While hallucinogens are certainly interesting, it's not easy to see how they relate to Quidditch--it's obviously not Rowling's intent to imply that the players are hallucinating that they're flying.
But the author redeems himself, somewhat, in the second section, as he traces the history and origins of magic, myth, and superstition. Less gimmicky, this section is more historical and thoughtful. He notes that the tendency for superstition isn't just human--many creatures, including pigeons, develop their own version of the lucky rabbit's foot. His exploration into the history of witchcraft dispels long-held myths about the existence of covens.
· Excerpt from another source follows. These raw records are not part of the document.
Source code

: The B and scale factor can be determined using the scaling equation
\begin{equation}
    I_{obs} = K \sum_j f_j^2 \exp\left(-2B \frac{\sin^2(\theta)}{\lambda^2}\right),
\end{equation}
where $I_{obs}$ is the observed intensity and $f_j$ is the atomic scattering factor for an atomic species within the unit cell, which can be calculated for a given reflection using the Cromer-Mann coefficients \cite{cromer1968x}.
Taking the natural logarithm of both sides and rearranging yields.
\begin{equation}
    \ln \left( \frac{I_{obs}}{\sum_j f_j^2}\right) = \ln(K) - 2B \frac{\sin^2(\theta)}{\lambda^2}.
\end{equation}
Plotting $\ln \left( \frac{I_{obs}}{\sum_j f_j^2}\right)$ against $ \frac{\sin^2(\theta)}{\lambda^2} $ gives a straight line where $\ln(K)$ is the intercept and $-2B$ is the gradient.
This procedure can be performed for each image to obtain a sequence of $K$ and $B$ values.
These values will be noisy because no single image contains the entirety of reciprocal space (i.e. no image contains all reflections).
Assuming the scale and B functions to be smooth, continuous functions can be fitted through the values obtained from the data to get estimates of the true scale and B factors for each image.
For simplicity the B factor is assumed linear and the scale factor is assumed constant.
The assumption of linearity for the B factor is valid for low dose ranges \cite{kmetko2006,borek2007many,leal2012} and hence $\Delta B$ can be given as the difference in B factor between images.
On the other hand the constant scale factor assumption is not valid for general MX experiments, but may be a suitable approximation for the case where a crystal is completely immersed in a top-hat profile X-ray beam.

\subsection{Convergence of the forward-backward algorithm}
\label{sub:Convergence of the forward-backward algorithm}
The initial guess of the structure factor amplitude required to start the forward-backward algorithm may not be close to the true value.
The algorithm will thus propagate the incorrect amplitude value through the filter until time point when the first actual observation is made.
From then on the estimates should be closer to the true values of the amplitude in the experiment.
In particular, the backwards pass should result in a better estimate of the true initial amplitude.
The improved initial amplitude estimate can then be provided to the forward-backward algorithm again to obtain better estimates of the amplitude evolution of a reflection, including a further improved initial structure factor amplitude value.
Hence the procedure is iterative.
The mythical griffin, a creature with the body of a lion and the head and wings of an eagle, may actually be the dinosaur Protoceratops, whose beaked skulls and hulking shoulder bones were discovered hundreds of years B.C. in the Gobi Desert.
Highfield also earns extra points for his willingness to pay proper attention to chemistry. Chemists collectively lament that their field often gets short shrift from a media that mistakenly assumes the subject isn't as vital as biology or as flashy as astronomy. Highfield describes at length alchemists' attempts to discover elixirs for transmutation, and doesn't shy away from fullerene nanotubes, hydrogen sulfide, or benzoquinones.
Ultimately, though the book is chock-full of interesting tidbits and the occasional revelatory passage, it suffers from a lack of focus. Even meaty subjects like human belief and consciousness can only be given a brief nod.
He puts together a few nice thoughts about the limitations of science, summarizing at the end, "Science may be special, but Harry Potter, as a work of art, is more so. Harry Potter is unique." Unfortunately, however, "The Science of Harry Potter" is not.